開発の中止の理由については、「皆様に長期にわたってご満足いただけるサービスの提供は困難と判断」と説明されています。
なお、以下のタイトルでもサービス終了や開発中止が発表されています。

『ブループロトコル』のように開発に8年以上を要するケースや、『トライブナイン』のように開発費が50億円を超える超大作が短期間でサービス終了する事例も目立つのが、近年の開発終了ないしは開発中止ゲームの特徴です。
開発費の高騰と開発期間の長期化

『トライブナイン』はわずか3カ月でサービス終了した一方で、開発費50億円以上を投じたタイトルとも言われており、広告宣伝費を含めると総損失は80億円に達するとされています。開発チームの規模も大きく、開発期間も長期にわたります。
一方で開発費が高騰する一方で、ゲームの販売価格は10年前から大きく変わっておらず、販売本数やユーザー数も大幅に増加しているわけではありません。このため、パブリッシャーは課金要素の導入を積極的に行い、コスト回収を図っていますが、それでも回収の見込みが立たないと判断した時点で開発中止に早期に踏み切るケースが増えています。
【備考】コロナ禍とゲーム産業
もっとも数十億円規模のプロジェクトの実行は一朝一夕で進むものではなく、数年以上の準備期間を要するものも多いでしょう。そして2025年6月現在の「数年前」は、コロナ禍であったことも忘れてはいけません。
たとえば「ファミ通ゲーム白書 2023」によると、2022年の国内ゲーム市場は2兆316億円。背景にはコロナ禍による外出自粛による巣ごもり需要が高く、2020年以降は3年連続で市場規模は2兆円を超えています。

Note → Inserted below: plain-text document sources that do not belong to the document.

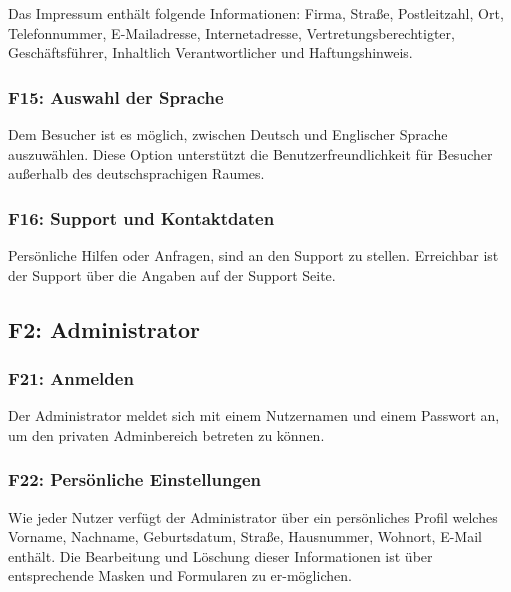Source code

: \documentclass[10pt,a4paper]{scrartcl}
\begin{document}
Das Impressum enthält folgende Informationen: Firma, Straße, Postleitzahl, Ort, Telefonnummer, E-Mailadresse, Internetadresse, Vertretungsberechtigter, \\ Geschäftsführer, Inhaltlich Verantwortlicher und Haftungshinweis.

%

\subsubsection*{F15: Auswahl der Sprache}

Dem Besucher ist es möglich, zwischen Deutsch und Englischer Sprache auszuwählen. Diese Option unterstützt die Benutzerfreundlichkeit für Besucher außerhalb des deutschsprachigen Raumes.

\subsubsection*{F16: Support und Kontaktdaten}

Persönliche Hilfen oder Anfragen, sind an den Support zu stellen. Erreichbar ist der Support \"uber die Angaben auf der Support Seite.


\subsection{F2: Administrator}

\subsubsection*{F21: Anmelden}

Der Administrator meldet sich mit einem Nutzernamen und einem Passwort an, um den privaten Adminbereich betreten zu können.

\subsubsection*{F22: Persönliche Einstellungen}

Wie jeder Nutzer verfügt der Administrator über ein persönliches Profil welches Vorname, Nachname, Geburtsdatum, Straße, Hausnummer, Wohnort, E-Mail enthält. Die Bearbeitung und Löschung dieser Informationen ist über entsprechende Masken und Formularen zu er-möglichen.
\end{document}
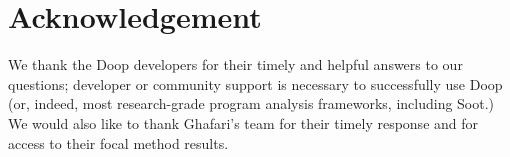\documentclass[conference]{IEEEtran}
\begin{document}
\section*{Acknowledgement} \tiny We thank the Doop developers for their timely and helpful answers to our questions; developer or community support is necessary to successfully use Doop (or, indeed, most research-grade program analysis frameworks, including Soot.)
We would also like to thank Ghafari's team for their timely response and for access to their focal method results. 





%
\end{document}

つまり「巣ごもり需要でのゲーム業界の拡大」はすでにひと段落している一方、巣ごもり需要の時期に投資が始まったタイトルが完成し、世の中にリリースされているのが現状ではないでしょうか。そして期待を集めながらも早々に失敗に終わってしまったタイトルも目立ち始める中で、コンシューマー機の世代交代が起きているのが現状と言えるでしょう。

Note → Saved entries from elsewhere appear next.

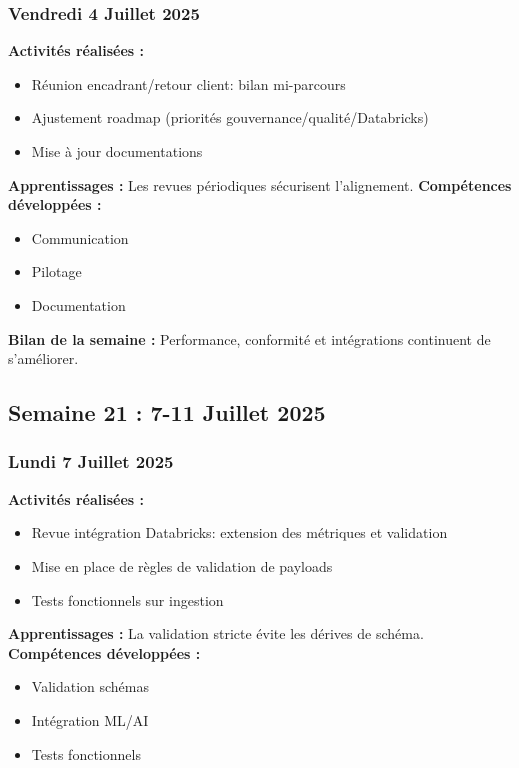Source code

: \documentclass[12pt,a4paper]{article}
\begin{document}
\subsubsection{Vendredi 4 Juillet 2025}
\textbf{Activités réalisées :}
\begin{itemize}
    \item Réunion encadrant/retour client: bilan mi-parcours
    \item Ajustement roadmap (priorités gouvernance/qualité/Databricks)
    \item Mise à jour documentations
\end{itemize}
\textbf{Apprentissages :} Les revues périodiques sécurisent l'alignement.
\textbf{Compétences développées :}
\begin{itemize}
    \item Communication
    \item Pilotage
    \item Documentation
\end{itemize}
\textbf{Bilan de la semaine :} Performance, conformité et intégrations continuent de s'améliorer.

\clearpage
\subsection{Semaine 21 : 7-11 Juillet 2025}

\subsubsection{Lundi 7 Juillet 2025}
\textbf{Activités réalisées :}
\begin{itemize}
    \item Revue intégration Databricks: extension des métriques et validation
    \item Mise en place de règles de validation de payloads
    \item Tests fonctionnels sur ingestion
\end{itemize}
\textbf{Apprentissages :} La validation stricte évite les dérives de schéma.
\textbf{Compétences développées :}
\begin{itemize}
    \item Validation schémas
    \item Intégration ML/AI
    \item Tests fonctionnels
\end{itemize}
\end{document}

市場の背景こそ異なりますが、Switch登場前夜、Wii Uの時代にはやはりゲーム業界には難しい時代がありました。Wii Uが期待されたほどのセールスを記録することができず、今日ほどにはスマホゲームの市場も成熟していなかったためです。Switch 2は滑り出しが好調なため、さらなる市場への普及とビッグタイトルの登場に期待したいですね。